(SOURCE RECORDS begins)

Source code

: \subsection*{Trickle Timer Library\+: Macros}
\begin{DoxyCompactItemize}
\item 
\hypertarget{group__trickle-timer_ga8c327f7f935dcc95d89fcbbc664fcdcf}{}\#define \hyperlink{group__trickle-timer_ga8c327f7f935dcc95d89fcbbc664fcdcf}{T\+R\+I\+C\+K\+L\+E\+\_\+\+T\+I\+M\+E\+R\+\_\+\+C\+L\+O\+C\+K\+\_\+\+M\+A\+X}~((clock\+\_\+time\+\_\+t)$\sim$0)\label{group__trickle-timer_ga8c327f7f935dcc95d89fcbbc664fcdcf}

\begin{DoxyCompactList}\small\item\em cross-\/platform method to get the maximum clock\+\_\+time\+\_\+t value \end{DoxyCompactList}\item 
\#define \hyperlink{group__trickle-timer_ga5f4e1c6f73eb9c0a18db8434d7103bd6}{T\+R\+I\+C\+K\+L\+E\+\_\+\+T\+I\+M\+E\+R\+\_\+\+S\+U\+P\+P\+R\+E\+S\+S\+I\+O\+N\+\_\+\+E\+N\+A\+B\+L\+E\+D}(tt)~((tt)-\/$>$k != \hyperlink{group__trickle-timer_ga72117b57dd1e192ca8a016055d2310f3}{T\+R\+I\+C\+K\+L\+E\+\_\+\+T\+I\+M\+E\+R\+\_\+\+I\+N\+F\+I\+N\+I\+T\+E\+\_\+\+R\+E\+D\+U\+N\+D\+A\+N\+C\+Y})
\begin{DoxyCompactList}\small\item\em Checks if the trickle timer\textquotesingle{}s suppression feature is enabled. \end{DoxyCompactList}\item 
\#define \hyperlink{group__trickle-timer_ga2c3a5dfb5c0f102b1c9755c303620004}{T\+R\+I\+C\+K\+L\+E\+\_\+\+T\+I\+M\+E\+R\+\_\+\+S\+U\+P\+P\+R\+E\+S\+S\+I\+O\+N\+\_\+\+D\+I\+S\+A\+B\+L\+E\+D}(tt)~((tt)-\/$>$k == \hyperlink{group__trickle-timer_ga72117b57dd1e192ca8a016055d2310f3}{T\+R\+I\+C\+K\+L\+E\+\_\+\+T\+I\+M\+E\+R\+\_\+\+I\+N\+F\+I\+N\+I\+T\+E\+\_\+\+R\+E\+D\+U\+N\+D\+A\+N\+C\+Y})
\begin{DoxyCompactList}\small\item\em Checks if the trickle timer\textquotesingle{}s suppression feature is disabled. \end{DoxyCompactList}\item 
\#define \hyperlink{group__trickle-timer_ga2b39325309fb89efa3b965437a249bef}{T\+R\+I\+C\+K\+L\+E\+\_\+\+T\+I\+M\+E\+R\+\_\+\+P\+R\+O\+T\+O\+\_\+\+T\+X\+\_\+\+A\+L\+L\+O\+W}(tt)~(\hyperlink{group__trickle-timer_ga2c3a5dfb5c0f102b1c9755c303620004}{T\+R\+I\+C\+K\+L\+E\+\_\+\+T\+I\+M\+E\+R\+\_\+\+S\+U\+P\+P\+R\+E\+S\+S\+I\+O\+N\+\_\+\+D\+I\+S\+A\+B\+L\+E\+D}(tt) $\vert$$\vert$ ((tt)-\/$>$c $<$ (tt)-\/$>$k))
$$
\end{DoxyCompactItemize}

(SOURCE RECORDS ends)
(SOURCE RECORDS begins)

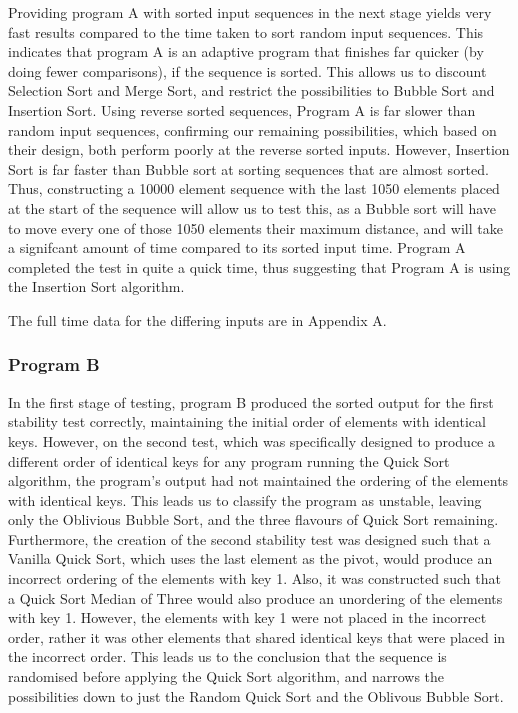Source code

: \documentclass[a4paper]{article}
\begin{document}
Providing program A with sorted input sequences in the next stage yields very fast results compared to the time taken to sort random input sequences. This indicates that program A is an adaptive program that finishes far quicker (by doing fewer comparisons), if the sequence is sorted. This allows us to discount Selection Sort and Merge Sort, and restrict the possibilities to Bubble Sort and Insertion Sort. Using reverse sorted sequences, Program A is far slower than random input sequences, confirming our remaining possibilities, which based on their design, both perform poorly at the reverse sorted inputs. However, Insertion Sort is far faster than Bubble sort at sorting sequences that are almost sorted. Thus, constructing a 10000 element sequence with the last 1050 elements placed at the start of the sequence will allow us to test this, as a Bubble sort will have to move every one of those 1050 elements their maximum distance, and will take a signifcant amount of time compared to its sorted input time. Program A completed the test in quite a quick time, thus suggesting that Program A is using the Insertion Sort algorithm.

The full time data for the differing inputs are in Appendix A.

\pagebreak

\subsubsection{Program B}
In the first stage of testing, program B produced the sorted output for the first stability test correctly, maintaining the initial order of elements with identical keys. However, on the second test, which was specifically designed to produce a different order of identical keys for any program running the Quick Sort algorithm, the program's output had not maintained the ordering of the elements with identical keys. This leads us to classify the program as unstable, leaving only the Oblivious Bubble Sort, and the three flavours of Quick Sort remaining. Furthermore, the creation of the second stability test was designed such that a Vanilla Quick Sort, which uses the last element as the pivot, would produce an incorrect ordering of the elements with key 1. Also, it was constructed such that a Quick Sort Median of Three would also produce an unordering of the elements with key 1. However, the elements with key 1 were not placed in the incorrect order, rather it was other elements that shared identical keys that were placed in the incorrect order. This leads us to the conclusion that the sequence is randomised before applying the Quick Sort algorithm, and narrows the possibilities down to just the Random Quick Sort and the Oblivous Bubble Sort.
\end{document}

(SOURCE RECORDS ends)

• REQUIREMENT: On how many lines of the listing does the string "DoxyCompactItemize" appear? Only the number should be given.

• OUTPUT: 2